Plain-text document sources
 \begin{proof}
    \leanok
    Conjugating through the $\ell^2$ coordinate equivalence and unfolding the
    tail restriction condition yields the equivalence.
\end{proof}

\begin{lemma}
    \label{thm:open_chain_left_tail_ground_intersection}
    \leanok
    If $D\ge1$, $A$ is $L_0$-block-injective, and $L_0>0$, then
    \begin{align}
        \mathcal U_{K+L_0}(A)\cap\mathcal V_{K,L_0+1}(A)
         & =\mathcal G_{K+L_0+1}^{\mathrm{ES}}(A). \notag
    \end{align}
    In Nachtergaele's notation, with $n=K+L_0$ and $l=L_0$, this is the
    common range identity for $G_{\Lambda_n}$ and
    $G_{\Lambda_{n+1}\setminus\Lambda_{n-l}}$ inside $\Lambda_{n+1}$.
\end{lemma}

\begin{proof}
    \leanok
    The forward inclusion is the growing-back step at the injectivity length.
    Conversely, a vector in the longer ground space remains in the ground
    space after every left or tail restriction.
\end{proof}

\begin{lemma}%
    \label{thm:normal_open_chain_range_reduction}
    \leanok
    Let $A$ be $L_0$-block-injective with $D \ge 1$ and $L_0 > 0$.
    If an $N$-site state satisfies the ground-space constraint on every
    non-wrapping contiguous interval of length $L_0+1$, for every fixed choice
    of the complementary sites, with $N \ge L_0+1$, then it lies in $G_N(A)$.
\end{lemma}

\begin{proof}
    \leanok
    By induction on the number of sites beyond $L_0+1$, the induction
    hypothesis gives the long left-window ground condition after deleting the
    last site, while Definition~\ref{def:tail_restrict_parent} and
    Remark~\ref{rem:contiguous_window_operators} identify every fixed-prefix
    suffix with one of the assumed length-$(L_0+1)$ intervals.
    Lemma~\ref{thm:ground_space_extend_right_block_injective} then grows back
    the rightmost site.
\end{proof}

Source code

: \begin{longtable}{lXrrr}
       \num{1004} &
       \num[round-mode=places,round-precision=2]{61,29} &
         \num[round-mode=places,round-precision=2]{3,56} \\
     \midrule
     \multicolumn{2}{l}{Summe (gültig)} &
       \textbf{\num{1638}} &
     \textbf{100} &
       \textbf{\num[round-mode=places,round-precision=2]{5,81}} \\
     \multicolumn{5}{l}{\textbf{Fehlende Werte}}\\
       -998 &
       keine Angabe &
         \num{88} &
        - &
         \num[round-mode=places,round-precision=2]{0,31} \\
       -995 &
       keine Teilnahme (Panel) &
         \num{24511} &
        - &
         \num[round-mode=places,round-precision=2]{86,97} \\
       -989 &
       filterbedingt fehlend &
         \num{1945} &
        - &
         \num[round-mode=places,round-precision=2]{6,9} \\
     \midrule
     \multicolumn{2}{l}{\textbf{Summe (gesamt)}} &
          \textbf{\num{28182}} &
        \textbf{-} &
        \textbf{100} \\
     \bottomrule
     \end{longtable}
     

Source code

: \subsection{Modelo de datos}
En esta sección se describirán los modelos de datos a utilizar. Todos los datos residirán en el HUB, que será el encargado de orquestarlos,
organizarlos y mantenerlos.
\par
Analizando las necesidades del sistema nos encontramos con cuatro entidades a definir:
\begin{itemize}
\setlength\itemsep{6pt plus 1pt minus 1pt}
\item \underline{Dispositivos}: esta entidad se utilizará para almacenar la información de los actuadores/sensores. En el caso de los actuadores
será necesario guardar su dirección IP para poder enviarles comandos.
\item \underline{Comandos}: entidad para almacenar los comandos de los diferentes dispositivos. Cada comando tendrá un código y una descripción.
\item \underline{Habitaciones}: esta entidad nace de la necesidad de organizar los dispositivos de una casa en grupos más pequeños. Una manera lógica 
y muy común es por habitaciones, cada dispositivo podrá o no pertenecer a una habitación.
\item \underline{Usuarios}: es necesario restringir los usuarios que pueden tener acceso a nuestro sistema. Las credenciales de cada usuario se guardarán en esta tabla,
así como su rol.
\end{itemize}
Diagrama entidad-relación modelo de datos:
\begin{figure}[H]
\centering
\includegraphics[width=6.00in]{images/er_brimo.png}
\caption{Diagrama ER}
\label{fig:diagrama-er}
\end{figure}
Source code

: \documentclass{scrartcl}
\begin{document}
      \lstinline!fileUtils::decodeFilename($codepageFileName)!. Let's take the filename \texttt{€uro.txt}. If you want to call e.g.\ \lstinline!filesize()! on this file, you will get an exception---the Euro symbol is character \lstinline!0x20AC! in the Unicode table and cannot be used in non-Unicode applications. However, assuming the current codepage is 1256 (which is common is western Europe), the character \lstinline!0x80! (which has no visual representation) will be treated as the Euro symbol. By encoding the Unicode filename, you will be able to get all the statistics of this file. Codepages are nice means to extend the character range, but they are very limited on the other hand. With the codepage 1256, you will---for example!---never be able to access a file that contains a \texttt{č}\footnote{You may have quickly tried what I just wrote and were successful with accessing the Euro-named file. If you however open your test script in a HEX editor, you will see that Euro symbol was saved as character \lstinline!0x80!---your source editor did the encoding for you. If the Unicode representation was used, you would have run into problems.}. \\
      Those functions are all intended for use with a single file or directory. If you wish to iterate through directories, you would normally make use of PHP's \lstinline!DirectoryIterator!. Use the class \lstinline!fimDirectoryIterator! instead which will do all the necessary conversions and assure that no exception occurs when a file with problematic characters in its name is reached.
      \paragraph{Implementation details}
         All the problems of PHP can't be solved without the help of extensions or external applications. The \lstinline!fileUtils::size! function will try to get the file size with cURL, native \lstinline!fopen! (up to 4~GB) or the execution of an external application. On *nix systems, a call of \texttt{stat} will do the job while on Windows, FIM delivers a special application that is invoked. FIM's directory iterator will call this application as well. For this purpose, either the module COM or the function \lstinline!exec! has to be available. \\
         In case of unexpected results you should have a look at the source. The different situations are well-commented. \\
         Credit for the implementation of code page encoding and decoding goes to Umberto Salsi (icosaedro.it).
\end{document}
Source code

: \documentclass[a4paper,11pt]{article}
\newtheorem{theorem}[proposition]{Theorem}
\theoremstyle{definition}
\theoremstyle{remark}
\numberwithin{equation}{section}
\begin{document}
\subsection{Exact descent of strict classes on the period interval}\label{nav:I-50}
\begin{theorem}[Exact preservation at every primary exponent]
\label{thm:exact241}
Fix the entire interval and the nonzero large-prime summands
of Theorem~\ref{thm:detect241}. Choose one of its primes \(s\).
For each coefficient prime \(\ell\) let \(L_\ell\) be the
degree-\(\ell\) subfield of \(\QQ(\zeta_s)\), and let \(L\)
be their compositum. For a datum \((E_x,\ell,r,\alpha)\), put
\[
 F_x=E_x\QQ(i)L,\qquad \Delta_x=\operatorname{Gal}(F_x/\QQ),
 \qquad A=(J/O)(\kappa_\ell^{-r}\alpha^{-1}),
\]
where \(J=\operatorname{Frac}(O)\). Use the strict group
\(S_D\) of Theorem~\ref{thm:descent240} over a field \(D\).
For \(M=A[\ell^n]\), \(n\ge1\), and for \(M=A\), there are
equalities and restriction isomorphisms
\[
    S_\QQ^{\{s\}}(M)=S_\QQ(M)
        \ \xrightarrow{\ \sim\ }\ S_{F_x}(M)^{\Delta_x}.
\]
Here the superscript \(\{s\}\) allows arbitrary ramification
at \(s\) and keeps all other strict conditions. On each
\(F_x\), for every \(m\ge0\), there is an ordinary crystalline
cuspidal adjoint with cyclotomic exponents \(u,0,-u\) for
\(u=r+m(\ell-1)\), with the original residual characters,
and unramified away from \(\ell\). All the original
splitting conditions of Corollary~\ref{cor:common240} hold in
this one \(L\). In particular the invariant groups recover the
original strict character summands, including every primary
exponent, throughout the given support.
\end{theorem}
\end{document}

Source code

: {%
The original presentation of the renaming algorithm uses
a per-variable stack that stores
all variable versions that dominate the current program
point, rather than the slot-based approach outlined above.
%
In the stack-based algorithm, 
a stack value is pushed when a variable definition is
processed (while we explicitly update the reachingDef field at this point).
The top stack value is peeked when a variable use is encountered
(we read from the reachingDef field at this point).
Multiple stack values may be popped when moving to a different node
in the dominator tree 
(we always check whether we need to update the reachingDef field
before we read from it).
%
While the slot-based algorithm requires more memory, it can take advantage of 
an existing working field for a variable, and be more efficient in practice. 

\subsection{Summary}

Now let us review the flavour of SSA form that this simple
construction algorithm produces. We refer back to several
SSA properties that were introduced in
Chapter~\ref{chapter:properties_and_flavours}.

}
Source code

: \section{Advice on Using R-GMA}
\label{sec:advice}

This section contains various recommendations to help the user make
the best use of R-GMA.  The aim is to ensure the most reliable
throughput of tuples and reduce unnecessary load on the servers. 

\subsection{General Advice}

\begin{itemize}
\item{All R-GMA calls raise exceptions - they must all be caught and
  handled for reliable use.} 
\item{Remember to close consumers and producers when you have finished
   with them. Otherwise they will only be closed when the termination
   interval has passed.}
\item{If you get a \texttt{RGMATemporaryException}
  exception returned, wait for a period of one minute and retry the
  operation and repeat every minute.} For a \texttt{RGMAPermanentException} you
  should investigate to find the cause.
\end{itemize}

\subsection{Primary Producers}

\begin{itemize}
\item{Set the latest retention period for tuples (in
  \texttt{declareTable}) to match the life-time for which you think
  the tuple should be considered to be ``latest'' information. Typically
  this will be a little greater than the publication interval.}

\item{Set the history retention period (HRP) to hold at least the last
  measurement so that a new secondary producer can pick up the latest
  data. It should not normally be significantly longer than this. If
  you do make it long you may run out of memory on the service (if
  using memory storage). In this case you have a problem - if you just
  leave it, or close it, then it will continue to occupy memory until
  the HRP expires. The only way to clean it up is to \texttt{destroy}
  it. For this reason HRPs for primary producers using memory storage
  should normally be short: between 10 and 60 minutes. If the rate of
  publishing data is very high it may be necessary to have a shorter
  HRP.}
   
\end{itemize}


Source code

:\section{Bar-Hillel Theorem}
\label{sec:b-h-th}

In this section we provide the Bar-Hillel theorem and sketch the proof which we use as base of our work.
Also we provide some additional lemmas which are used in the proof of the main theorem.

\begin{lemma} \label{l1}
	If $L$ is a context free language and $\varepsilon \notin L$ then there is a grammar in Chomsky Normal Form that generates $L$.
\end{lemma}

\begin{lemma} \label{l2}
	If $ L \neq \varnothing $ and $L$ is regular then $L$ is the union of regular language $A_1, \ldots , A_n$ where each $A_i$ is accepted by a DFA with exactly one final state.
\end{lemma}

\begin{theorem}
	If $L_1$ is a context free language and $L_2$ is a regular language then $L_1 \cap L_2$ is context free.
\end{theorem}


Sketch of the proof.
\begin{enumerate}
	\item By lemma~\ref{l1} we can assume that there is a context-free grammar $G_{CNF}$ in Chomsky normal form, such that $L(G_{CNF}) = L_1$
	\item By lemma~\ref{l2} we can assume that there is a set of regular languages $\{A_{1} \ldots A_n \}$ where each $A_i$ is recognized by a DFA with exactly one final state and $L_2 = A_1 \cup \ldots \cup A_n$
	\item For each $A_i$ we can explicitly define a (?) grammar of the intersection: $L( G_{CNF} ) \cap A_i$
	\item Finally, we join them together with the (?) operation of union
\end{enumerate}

How to complete this task
Retype exactly the lines from the first line of the records above through the line containing "In Nachtergaele's notation, with", both included, and nothing else.

Exercise output
 \begin{proof}
    \leanok
    Conjugating through the $\ell^2$ coordinate equivalence and unfolding the
    tail restriction condition yields the equivalence.
\end{proof}

\begin{lemma}
    \label{thm:open_chain_left_tail_ground_intersection}
    \leanok
    If $D\ge1$, $A$ is $L_0$-block-injective, and $L_0>0$, then
    \begin{align}
        \mathcal U_{K+L_0}(A)\cap\mathcal V_{K,L_0+1}(A)
         & =\mathcal G_{K+L_0+1}^{\mathrm{ES}}(A). \notag
    \end{align}
    In Nachtergaele's notation, with $n=K+L_0$ and $l=L_0$, this is the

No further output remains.